WORK TO COMPLETE: How many lines of the records hold the string "releases"? Reply with the number alone.

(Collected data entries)
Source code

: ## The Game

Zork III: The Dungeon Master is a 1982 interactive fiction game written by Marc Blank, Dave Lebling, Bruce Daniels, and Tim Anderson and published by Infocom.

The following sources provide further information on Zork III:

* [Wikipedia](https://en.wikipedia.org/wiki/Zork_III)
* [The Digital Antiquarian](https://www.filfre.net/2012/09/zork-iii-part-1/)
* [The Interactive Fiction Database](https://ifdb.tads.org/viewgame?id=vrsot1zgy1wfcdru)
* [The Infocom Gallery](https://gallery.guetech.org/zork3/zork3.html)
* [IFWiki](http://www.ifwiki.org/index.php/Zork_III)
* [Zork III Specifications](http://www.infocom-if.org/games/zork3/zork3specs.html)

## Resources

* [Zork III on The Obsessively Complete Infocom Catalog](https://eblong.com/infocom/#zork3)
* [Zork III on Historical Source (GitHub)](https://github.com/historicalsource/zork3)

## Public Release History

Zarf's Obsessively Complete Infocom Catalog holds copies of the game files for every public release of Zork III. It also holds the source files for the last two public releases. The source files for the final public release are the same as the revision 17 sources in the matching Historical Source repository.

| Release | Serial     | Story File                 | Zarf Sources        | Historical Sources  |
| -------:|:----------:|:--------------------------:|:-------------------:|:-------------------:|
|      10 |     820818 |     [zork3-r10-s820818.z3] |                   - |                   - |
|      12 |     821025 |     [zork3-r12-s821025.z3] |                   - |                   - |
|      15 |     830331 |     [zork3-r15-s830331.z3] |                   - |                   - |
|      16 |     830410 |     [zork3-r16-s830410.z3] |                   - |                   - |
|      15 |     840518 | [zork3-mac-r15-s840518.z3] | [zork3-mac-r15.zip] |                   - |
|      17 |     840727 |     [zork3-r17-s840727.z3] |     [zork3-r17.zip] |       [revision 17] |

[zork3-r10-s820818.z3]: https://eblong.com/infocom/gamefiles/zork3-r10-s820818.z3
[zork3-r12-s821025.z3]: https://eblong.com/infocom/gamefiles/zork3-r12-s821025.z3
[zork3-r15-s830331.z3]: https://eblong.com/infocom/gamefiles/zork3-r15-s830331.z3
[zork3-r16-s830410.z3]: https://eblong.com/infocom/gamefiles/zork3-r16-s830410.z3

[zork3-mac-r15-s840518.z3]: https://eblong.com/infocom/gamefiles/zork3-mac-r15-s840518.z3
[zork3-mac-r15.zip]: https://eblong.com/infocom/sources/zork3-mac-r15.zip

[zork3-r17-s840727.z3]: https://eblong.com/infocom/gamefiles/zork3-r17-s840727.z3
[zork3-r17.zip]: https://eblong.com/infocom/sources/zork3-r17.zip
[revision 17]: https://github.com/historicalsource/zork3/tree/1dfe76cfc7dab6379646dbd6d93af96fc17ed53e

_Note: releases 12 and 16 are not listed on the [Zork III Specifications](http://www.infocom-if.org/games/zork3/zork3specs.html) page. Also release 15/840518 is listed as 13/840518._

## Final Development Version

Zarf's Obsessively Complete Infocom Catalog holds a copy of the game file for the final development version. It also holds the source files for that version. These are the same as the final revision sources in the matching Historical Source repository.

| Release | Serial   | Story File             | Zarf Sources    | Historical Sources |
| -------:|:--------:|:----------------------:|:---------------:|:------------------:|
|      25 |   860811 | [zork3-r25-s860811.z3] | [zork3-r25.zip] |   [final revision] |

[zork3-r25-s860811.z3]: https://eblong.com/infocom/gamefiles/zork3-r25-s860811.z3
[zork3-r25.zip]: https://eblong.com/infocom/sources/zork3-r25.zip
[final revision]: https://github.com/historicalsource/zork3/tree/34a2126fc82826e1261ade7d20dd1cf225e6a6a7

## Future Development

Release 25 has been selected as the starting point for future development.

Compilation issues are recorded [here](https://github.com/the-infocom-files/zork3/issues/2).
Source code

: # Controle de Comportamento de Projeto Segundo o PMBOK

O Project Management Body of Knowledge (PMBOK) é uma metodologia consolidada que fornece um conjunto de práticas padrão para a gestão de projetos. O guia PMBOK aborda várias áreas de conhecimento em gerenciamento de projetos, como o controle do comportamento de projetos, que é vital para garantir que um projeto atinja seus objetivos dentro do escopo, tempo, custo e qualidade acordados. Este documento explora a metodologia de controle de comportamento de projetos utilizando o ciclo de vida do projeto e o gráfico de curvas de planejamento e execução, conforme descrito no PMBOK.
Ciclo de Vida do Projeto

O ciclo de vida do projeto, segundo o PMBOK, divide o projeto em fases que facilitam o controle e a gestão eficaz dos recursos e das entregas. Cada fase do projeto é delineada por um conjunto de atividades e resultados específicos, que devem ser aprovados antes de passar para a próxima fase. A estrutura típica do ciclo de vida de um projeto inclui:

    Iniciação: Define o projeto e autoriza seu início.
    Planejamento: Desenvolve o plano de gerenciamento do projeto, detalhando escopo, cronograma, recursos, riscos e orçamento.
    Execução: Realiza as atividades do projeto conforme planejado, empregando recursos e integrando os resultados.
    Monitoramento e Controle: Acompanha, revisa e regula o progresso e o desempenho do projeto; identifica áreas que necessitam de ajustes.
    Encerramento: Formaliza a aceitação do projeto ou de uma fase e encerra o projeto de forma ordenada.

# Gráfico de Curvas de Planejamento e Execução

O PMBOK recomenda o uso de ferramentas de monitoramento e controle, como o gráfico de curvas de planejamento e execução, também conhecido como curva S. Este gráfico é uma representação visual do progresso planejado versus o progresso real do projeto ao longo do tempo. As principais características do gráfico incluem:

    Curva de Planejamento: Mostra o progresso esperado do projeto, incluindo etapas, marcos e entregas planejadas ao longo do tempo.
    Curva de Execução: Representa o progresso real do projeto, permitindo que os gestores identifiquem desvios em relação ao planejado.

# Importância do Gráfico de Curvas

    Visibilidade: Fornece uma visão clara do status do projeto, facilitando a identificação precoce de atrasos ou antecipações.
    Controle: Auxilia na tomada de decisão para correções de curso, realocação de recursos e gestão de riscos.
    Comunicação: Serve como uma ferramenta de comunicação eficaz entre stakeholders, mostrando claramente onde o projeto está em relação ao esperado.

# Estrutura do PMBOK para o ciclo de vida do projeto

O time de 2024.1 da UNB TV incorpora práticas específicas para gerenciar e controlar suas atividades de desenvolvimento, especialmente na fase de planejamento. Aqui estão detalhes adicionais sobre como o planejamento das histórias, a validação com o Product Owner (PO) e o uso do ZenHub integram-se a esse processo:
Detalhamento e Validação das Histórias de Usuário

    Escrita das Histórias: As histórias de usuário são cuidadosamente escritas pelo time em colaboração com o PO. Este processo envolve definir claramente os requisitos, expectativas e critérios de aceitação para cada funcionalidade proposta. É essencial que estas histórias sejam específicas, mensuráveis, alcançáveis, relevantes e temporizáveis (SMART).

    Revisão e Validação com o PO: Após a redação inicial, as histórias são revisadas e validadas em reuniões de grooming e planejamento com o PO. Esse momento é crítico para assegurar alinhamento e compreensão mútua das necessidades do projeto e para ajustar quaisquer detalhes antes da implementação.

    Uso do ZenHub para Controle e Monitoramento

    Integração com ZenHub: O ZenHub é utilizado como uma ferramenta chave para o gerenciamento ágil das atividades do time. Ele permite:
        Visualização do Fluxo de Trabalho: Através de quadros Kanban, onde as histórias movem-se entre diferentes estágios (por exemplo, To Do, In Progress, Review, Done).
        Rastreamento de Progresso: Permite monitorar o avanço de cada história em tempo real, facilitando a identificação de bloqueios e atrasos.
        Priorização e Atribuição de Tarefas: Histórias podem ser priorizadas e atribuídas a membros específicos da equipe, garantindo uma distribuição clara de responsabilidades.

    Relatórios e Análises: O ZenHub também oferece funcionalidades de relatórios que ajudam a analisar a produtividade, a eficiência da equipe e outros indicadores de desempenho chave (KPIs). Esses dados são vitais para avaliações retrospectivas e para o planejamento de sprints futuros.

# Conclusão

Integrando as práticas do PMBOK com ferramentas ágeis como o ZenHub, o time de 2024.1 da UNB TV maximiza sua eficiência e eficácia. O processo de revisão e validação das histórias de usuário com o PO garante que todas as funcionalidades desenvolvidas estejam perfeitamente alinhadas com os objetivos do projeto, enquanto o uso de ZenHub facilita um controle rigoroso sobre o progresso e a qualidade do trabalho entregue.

RESPONSE: 2